Hier klicken und ANTWORTEN #1 lesen
„Bei unternehmerischen Entscheidungen kommt es längst nicht mehr auf die nationalen Debatten der Politik an“, sagte ein Unternehmenslenker eines namhaften deutschen Maschinenbauunternehmens im Rahmen eines Hintergrundgesprächs, welches wir für einen unserer Klienten konzipiert und realisiert haben. Man habe dem Produktionsstandort Deutschland den Rücken gekehrt, stellte der Unternehmensvertreter fest, und produziere nun direkt in den Ländern der Kunden. Das spare Zeit, Kosten und Verwaltungsaufwand. Der Handel zwischen den Staaten werde reduziert, Probleme durch Lieferkettengesetze und Ausfuhrgenehmigungen seien dadurch gebannt. Aus inszenierten Debatten einzelner Politiker, wie etwa die Einführung einer 4-Tage-Woche, halte man sich kopfschüttelnd heraus. „Natürlich schlägt das Herz des deutschen Mittelstands weiterhin in Deutschland, aber wir fühlen uns von der Politik allein gelassen und unverstanden“, bekräftigte ein weiterer Unternehmer aus der Runde. Denn längst führten die nationalen und europäischen Regulierungen zu einem schleichenden Tod der Industrie.
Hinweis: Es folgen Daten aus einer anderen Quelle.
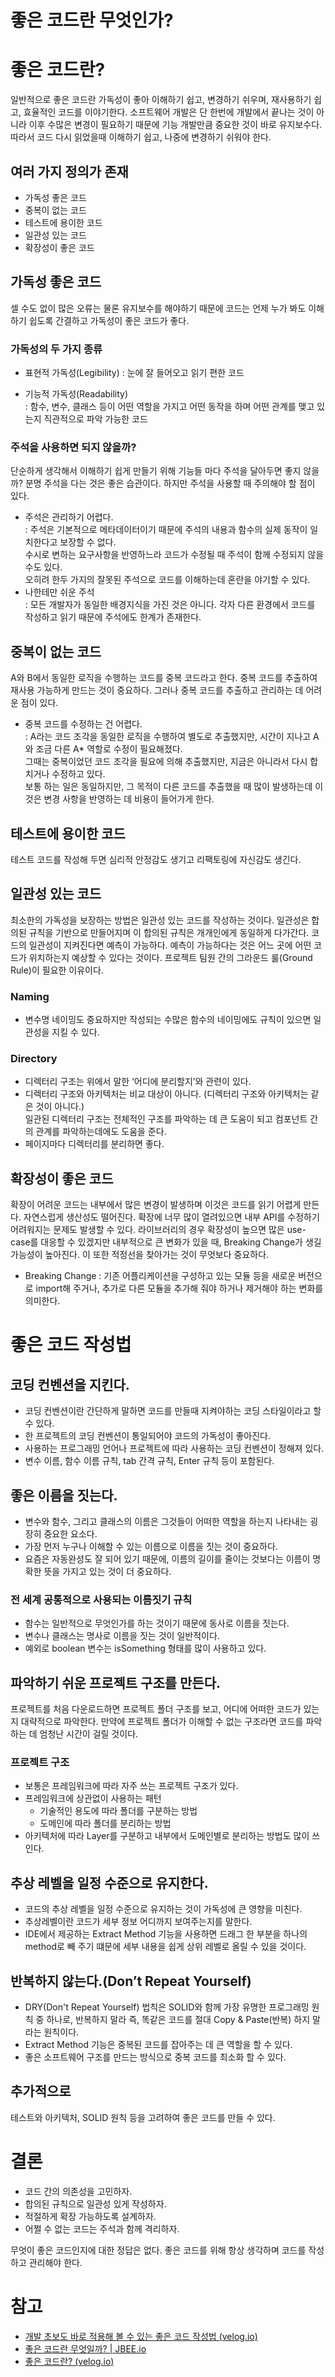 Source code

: # 좋은 코드란 무엇인가?

# 좋은 코드란?
일반적으로 좋은 코드란 가독성이 좋아 이해하기 쉽고, 변경하기 쉬우며, 재사용하기 쉽고, 효율적인 코드를 이야기한다.
소프트웨어 개발은 단 한번에 개발에서 끝나는 것이 아니라 이후 수많은 변경이 필요하기 때문에 기능 개발만큼 중요한 것이 바로 유지보수다. 따라서 코드 다시 읽었을때 이해하기 쉽고, 나중에 변경하기 쉬워야 한다.

## 여러 가지 정의가 존재
- 가독성 좋은 코드
- 중복이 없는 코드
- 테스트에 용이한 코드
- 일관성 있는 코드
- 확장성이 좋은 코드

## 가독성 좋은 코드
셀 수도 없이 많은 오류는 물론 유지보수를 해야하기 때문에 코드는 언제 누가 봐도 이해하기 쉽도록 간결하고 가독성이 좋은 코드가 좋다.

### 가독성의 두 가지 종류
- 표현적 가독성(Legibility)
    : 눈에 잘 들어오고 읽기 편한 코드
    
- 기능적 가독성(Readability)    
    : 함수, 변수, 클래스 등이 어떤 역할을 가지고 어떤 동작을 하며 어떤 관계를 맺고 있는지 직관적으로 파악 가능한 코드
    
### 주석을 사용하면 되지 않을까?
단순하게 생각해서 이해하기 쉽게 만들기 위해 기능들 마다 주석을 달아두면 좋지 않을까?
분명 주석을 다는 것은 좋은 습관이다. 하지만 주석을 사용할 때 주의해야 할 점이 있다.

- 주석은 관리하기 어렵다.    
    : 주석은 기본적으로 메타데이터이기 때문에 주석의 내용과 함수의 실제 동작이 일치한다고 보장할 수 없다.    
    수시로 변하는 요구사항을 반영하느라 코드가 수정될 때 주석이 함께 수정되지 않을 수도 있다.    
    오히려 한두 가지의 잘못된 주석으로 코드를 이해하는데 혼란을 야기할 수 있다.    
- 나한테만 쉬운 주석    
    : 모든 개발자가 동일한 배경지식을 가진 것은 아니다. 각자 다른 환경에서 코드를 작성하고 읽기 때문에 주석에도 한계가 존재한다.
    
## 중복이 없는 코드
A와 B에서 동일한 로직을 수행하는 코드를 중복 코드라고 한다.
중복 코드를 추출하여 재사용 가능하게 만드는 것이 중요하다. 그러나 중복 코드를 추출하고 관리하는 데 어려운 점이 있다.

- 중복 코드를 수정하는 건 어렵다.    
    : A라는 코드 조각을 동일한 로직을 수행하여 별도로 추출했지만, 시간이 지나고 A와 조금 다른 A* 역할로 수정이 필요해졌다.    
    그때는 중복이었던 코드 조각을 필요에 의해 추출했지만, 지금은 아니라서 다시 합치거나 수정하고 있다.    
    보통 하는 일은 동일하지만, 그 목적이 다른 코드를 추출했을 때 많이 발생하는데 이것은 변경 사항을 반영하는 데 비용이 들어가게 한다.
    
## 테스트에 용이한 코드
테스트 코드를 작성해 두면 심리적 안정감도 생기고 리팩토링에 자신감도 생긴다.

## 일관성 있는 코드
최소한의 가독성을 보장하는 방법은 일관성 있는 코드를 작성하는 것이다. 일관성은 합의된 규칙을 기반으로 만들어지며 이 합의된 규칙은 개개인에게 동일하게 다가간다.
코드의 일관성이 지켜진다면 예측이 가능하다. 예측이 가능하다는 것은 어느 곳에 어떤 코드가 위치하는지 예상할 수 있다는 것이다. 프로젝트 팀원 간의 그라운드 룰(Ground Rule)이 필요한 이유이다.

### Naming
- 변수명 네이밍도 중요하지만 작성되는 수많은 함수의 네이밍에도 규칙이 있으면 일관성을 지킬 수 있다.
### Directory
- 디렉터리 구조는 위에서 말한 ‘어디에 분리할지’와 관련이 있다.
- 디렉터리 구조와 아키텍처는 비교 대상이 아니다. (디렉터리 구조와 아키텍처는 같은 것이 아니다.)    
    일관된 디렉터리 구조는 전체적인 구조를 파악하는 데 큰 도움이 되고 컴포넌트 간의 관계를 파악하는데에도 도움을 준다.   
- 페이지마다 디렉터리를 분리하면 좋다.

## 확장성이 좋은 코드
확장이 어려운 코드는 내부에서 많은 변경이 발생하며 이것은 코드를 읽기 어렵게 만든다. 자연스럽게 생산성도 떨어진다.
확장에 너무 많이 열려있으면 내부 API를 수정하기 어려워지는 문제도 발생할 수 있다. 라이브러리의 경우 확장성이 높으면 많은 use-case를 대응할 수 있겠지만 내부적으로 큰 변화가 있을 때, Breaking Change가 생길 가능성이 높아진다. 이 또한 적정선을 찾아가는 것이 무엇보다 중요하다.

* Breaking Change : 기존 어플리케이션을 구성하고 있는 모듈 등을 새로운 버전으로 import해 주거나, 추가로 다른 모듈을 추가해 줘야 하거나 제거해야 하는 변화를 의미한다.


# 좋은 코드 작성법
## 코딩 컨벤션을 지킨다.
- 코딩 컨벤션이란 간단하게 말하면 코드를 만들때 지켜야하는 코딩 스타일이라고 할 수 있다.
- 한 프로젝트의 코딩 컨벤션이 통일되어야 코드의 가독성이 좋아진다.
- 사용하는 프로그래밍 언어나 프로젝트에 따라 사용하는 코딩 컨벤션이 정해져 있다.
- 변수 이름, 함수 이름 규칙, tab 간격 규칙, Enter 규칙 등이 포함된다.

## 좋은 이름을 짓는다.
- 변수와 함수, 그리고 클래스의 이름은 그것들이 어떠한 역할을 하는지 나타내는 굉장히 중요한 요소다.
- 가장 먼저 누구나 이해할 수 있는 이름으로 이름을 짓는 것이 중요하다.
- 요즘은 자동완성도 잘 되어 있기 때문에, 이름의 길이를 줄이는 것보다는 이름이 명확한 뜻을 가지고 있는 것이 더 중요하다.

### 전 세계 공통적으로 사용되는 이름짓기 규칙
- 함수는 일반적으로 무엇인가를 하는 것이기 때문에 동사로 이름을 짓는다.
- 변수나 클래스는 명사로 이름을 짓는 것이 일반적이다.
- 예외로 boolean 변수는 isSomething 형태를 많이 사용하고 있다.

## 파악하기 쉬운 프로젝트 구조를 만든다.
프로젝트를 처음 다운로드하면 프로젝트 폴더 구조를 보고, 어디에 어떠한 코드가 있는지 대략적으로 파악한다. 만약에 프로젝트 폴더가 이해할 수 없는 구조라면 코드를 파악하는 데 엄청난 시간이 걸릴 것이다.

### 프로젝트 구조
- 보통은 프레임워크에 따라 자주 쓰는 프로젝트 구조가 있다.
- 프레임워크에 상관없이 사용하는 패턴
    - 기술적인 용도에 따라 폴더를 구분하는 방법
    - 도메인에 따라 폴더를 분리하는 방법
- 아키텍처에 따라 Layer를 구분하고 내부에서 도메인별로 분리하는 방법도 많이 쓰인다.

## 추상 레벨을 일정 수준으로 유지한다.
- 코드의 추상 레벨을 일정 수준으로 유지하는 것이 가독성에 큰 영향을 미친다. 
- 추상레벨이란 코드가 세부 정보 어디까지 보여주는지를 말한다.
- IDE에서 제공하는 Extract Method 기능을 사용하면 드래그 한 부분을 하나의 method로 빼 주기 떄문에 세부 내용을 쉽게 상위 레벨로 올릴 수 있을 것이다.

## 반복하지 않는다.(Don’t Repeat Yourself)
- DRY(Don't Repeat Yourself) 법칙은 SOLID와 함께 가장 유명한 프로그래밍 원칙 중 하나로, 반복하지 말라 즉, 똑같은 코드를 절대 Copy & Paste(반복) 하지 말라는 원칙이다.
- Extract Method 기능은 중복된 코드를 잡아주는 데 큰 역할을 할 수 있다. 
- 좋은 소프트웨어 구조를 만드는 방식으로 중복 코드를 최소화 할 수 있다.

## 추가적으로
테스트와 아키텍처, SOLID 원칙 등을 고려하여 좋은 코드를 만들 수 있다.


# 결론
- 코드 간의 의존성을 고민하자.
- 합의된 규칙으로 일관성 있게 작성하자.
- 적절하게 확장 가능하도록 설계하자.
- 어쩔 수 없는 코드는 주석과 함께 격리하자.

무엇이 좋은 코드인지에 대한 정답은 없다. 좋은 코드를 위해 항상 생각하며 코드를 작성하고 관리해야 한다.


# 참고
- [개발 초보도 바로 적용해 볼 수 있는 좋은 코드 작성법 (velog.io)](https://velog.io/@couchcoding/%EA%B0%9C%EB%B0%9C-%EC%B4%88%EB%B3%B4%EB%8F%84-%EB%B0%94%EB%A1%9C-%EC%A0%81%EC%9A%A9%ED%95%B4-%EB%B3%BC-%EC%88%98-%EC%9E%88%EB%8A%94-%EC%A2%8B%EC%9D%80-%EC%BD%94%EB%93%9C-%EC%9E%91%EC%84%B1%EB%B2%95)
- [좋은 코드란 무엇일까? | JBEE.io](https://jbee.io/etc/what-is-good-code/)
- [좋은 코드란? (velog.io)](https://velog.io/@khai96/%EC%A2%8B%EC%9D%80-%EC%BD%94%EB%93%9C%EB%9E%80)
Eindrücklich brachte es ein Chef-Volkswirt aus der Finanzbranche auf den Punkt: „Unser Gegner steht mit 14 Mann auf dem Feld und erkennt die Abseitsregel nicht an. Wir glorifizieren den Handel mit lupenreinen Demokratien und verlieren gleichzeitig jeden Tag Unternehmen und Know-how an China.“ Dass zahlreiche Mittelständler und Großkonzerne die Produktion in die Länder der Kunden verlegten, sei vor wenigen Jahren noch nicht vorstellbar gewesen, konstatierte ein teilnehmender Vertreter der Politik. „Ich nehme aber auch wahr, dass Unternehmer sich nicht dem politischen Diskurs stellen. Sie müssen sich einbringen und den Mund auch aufmachen“, forderte dieser und lieferte direkt eine mögliche Erklärung seiner Beobachtung. In den Medien würden Unternehmer und Politiker vorgeführt und gegeneinander ausgespielt. Deshalb verbarrikadierten sich Wirtschaft und Politik in ihren jeweils eigenen Positionen und könnten der permanenten Rechtfertigungshaltung nicht entkommen.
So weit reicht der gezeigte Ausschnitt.